A Legal Perspective: Safety & The Distributor

OSHA does not expressly focus on distribution employers as much as more hazardous industries such as construction and primary metals. However, the sheer number of such employers, the new logistics approaches, and the increased focus by unions and the DOL means that such employers are far more likely to experience OSHA inspections than in the past.

Id 3743 Harting Electrical Safety

OSHA does not expressly focus on distribution employers as much as more hazardous industries such as construction and primary metals. However, the sheer number of such employers, the new logistics approaches, and the increased focus by unions and the DOL means that such employers are far more likely to experience OSHA inspections than in the past. This industry’s problem is that it knows that its workplaces are not as dangerous or as complicated as many other industries. So it focuses less on OSHA compliance than on DOT and motor vehicle regulations and preventing common injuries. This focus creates substantial monetary exposure because preventing injuries and accidents may not guarantee OSHA compliance or vice versa. 

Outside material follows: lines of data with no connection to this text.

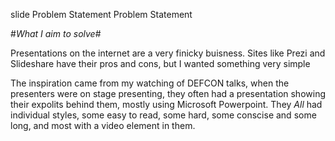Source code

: slide
Problem Statement
Problem Statement


#_What I aim to solve_#

Presentations on the internet are a very finicky buisness. Sites like Prezi and Slideshare have their pros and cons, but I wanted something very simple

The inspiration came from my watching of DEFCON talks, when the presenters were on stage presenting, they often had a presentation showing their expolits behind them, mostly using Microsoft Powerpoint. They _All_ had individual styles, some easy to read, some hard, some conscise and some long, and most with a video element in them. 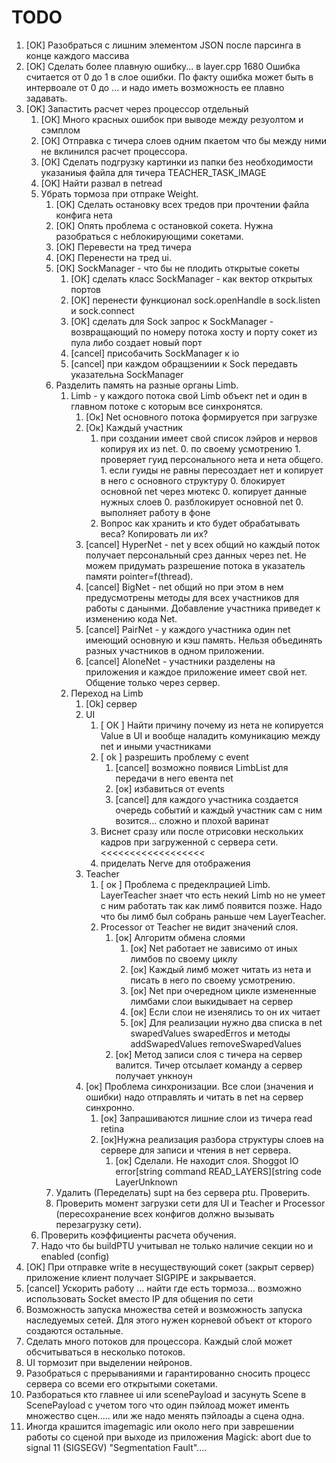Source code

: # TODO

1. [ОК] Разобраться с лишним элементом JSON после парсинга в конце каждого массива
2. [ОК] Сделать более плавную ошибку... в layer.cpp 1680 Ошибка считается от 0 до 1 в слое ошибки. 
   По факту ошибка может быть в интервоале от 0 до ... и надо иметь возможность ее плавно задавать.
3. [OK] Запастить расчет через процессор отдельный
    1. [ОК] Много красных ошибок при выводе между резуолтом и сэмплом
    0. [ОК] Отправка с тичера слоев одним пкаетом что бы между ними не вклинился расчет процессора.
    0. [ОК] Сделать подгрузку картинки из папки без необходимости указаниыя файла для тичера TEACHER_TASK_IMAGE
    0. [OK] Найти развал в netread
    0.  Убрать тормоза при отпраке Weight.
        1. [OK] Сделать остановку всех тредов при прочтении файла конфига нета
        0. [ОК] Опять проблема с остановкой сокета. Нужна разобраться с неблокирующими сокетами.
        0. [ОК] Перевести на тред тичера
        0. [OK] Перенести на тред ui.
        0. [ОК] SockManager - что бы не плодить открытые сокеты
            1. [ОК] сделать класс SockManager - как вектор открытых портов
            0. [ОК] перенести функционал sock.openHandle в sock.listen и sock.connect
            0. [ОК] сделать для Sock запрос к SockManager - возвращающий по номеру 
               потока хосту и порту сокет из пула либо создает новый порт
            0. [cancel] присобачить SockManager к io
            0. [cancel] при каждом обращзениии к Sock передавть указательна SockManager
        0. Разделить память на разные органы Limb.
            1. Limb - у каждого потока свой Limb объект net и один в главном потоке с которым все синхронятся.
                1. [Ок] Net основного потока формируется при загрузке
                0. [Ок] Каждый участник 
                    1. при создании имеет свой список лэйров и нервов копируя их из net.
                        0. по своему усмотрению
                            1. проверяет гуид персонального нета и нета общего.
                                1. если гуиды не равны пересоздает нет и копирует в него с основного структуру
                            0. блокирует основной net через мютекс 
                            0. копирует данные нужных слоев
                            0. разблокирует основной net
                            0. выполняет работу в фоне
                    0. Вопрос как хранить и кто будет обрабатывать веса? Копировать ли их?
                0. [cancel] HyperNet - net у всех общий но каждый поток получает персональный срез данных через net. 
                   Не можем придумать разрешение потока в указатель памяти pointer=f(thread).
                0. [cancel] BigNet - net общий но при этом в нем предусмотрены методы для всех участников для работы с данынми. 
                   Добавление участника приведет к изменению кода Net.
                0. [cancel] PairNet - у каждого участника один net имеющий основную и кэш память.
                   Нельзя объединять разных участников в одном приложении.
                0. [cancel] AloneNet - участники разделены на приложения и каждое приложение имеет свой нет.
                   Общение только через сервер.
            0. Переход на Limb 
                1. [Ok] сервер
                0. UI
                    1. [ ОК ] Найти причину почему из нета не копируется Value в UI и вообще наладить комуникацию между net и иными участниками
                    0. [ ok ] разрешить проблему с event
                        1. [cancel] возможно появися LimbList для передачи в него евента net
                        0. [ок] избавиться от events
                        0. [cancel] для каждого участника создается очередь событий и каждый участник сам с ним возится... сложно и плохой варинат
                    0. Виснет сразу или после отрисовки нескольких кадров при загруженной с сервера сети. <<<<<<<<<<<<<<<<<<
                    0. приделать Nerve для отображения
                0. Teacher
                    1. [ ок ] Проблема с предеклрацией Limb. LayerTeacher знает что есть некий Limb но не умеет с ним работать так как лимб появится позже. Надо что бы лимб был собрань раньше чем LayerTeacher.
                    0. Processor от Teacher не видит значений слоя.
                        1. [ок] Алгоритм обмена слоями
                            1. [ок] Net работает не зависимо от иных лимбов по своему циклу
                            0. [ок] Каждый лимб может читать из нета и писать в него по своему усмотрению.
                            0. [ок] Net при очередном цикле измененные лимбами слои выкидывает на сервер
                            0. [ок] Если слои не изенялись то он их читает
                            0. [ок] Для реализации нужно два списка в net swapedValues swapedErros и методы addSwapedValues removeSwapedValues
                        0. [ок] Метод записи слоя с тичера на сервер валится. Тичер отсылает команду а сервер получает ункноун
                0. [ок] Проблема синхронизации. Все слои (значения и ошибки) надо отправлять и читать в net на сервер синхронно.
                    1. [ок] Запрашиваются лишние слои из тичера read retina
                    0. [ок]Нужна реализация разбора структуры слоев на сервере для записи и чтения в нет сервера.
                        1. [ок] Сделали.  Не находит слоя. Shoggot IO error[string command READ_LAYERS][string code LayerUnknown
        0. Удалить (Переделать) supt на без сервера ptu. Проверить.
        0. Проверить момент загрузки сети для UI и Teacher и Processor (пересохранение всех конфигов должно вызывать перезагрузку сети).
    0. Проверить коэффициенты расчета обучения.
    0. Надо что бы buildPTU учитывал не только наличие секции но и enabled (config)
0. [ОК] При отправке write в несуществующий сокет (закрыт сервер) приложение клиент получает SIGPIPE и закрывается. 
0. [cancel] Ускорить работу ... найти где есть тормоза... возможно использовать Socket вместо IP для общения по сети
0. Возможность запуска множества сетей и возможность запуска наследуемых сетей. Для этого нужен корневой объект от кторого создаются остальные.
0. Сделать много потоков для процессора. Каждый слой может обсчитываться в несколько потоков.
0. UI тормозит при выделении нейронов.
0. Разобраться с прерываниями и гарантированно сносить процесс сервера со всеми его открытыми сокетами.
0. Разбораться кто главнее ui или scenePayload и засунуть Scene в ScenePayload 
   с учетом того что один пэйлоад может именть множество сцен..... или же надо менять пэйлоады а сцена одна. 
0. Иногда крашится imagemagic или около него при заврешении работы со сценой при выходе из приложения
   Magick: abort due to signal 11 (SIGSEGV) "Segmentation Fault"....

Your monetary exposure arises from routine OSHA violations such as a blocked extinguisher or a damaged extension cord. Fed-OSHA can treat a subsequent violation of the same OSHA standard at ANY of your other facilities as a repeat violation for FIVE years. So if you have multiple locations, a first repeat, depending on the seriousness, could be $12,000 to even $70,000, and by a third occasion, could be as much as $70,000 per item. I am not being overly dramatic here. Go to OSHA’s “Newsroom” on its website (www.osha.gov) and review the dozens of recent six-figure penalties against big box stores, pharmacies and their suppliers for second and third time violations of exit doors, extinguishers and electric cabinets being temporarily blocked during loading or unloading (retail stores’ materials handling skills and stockrooms are weak, which make them easy targets for such violations).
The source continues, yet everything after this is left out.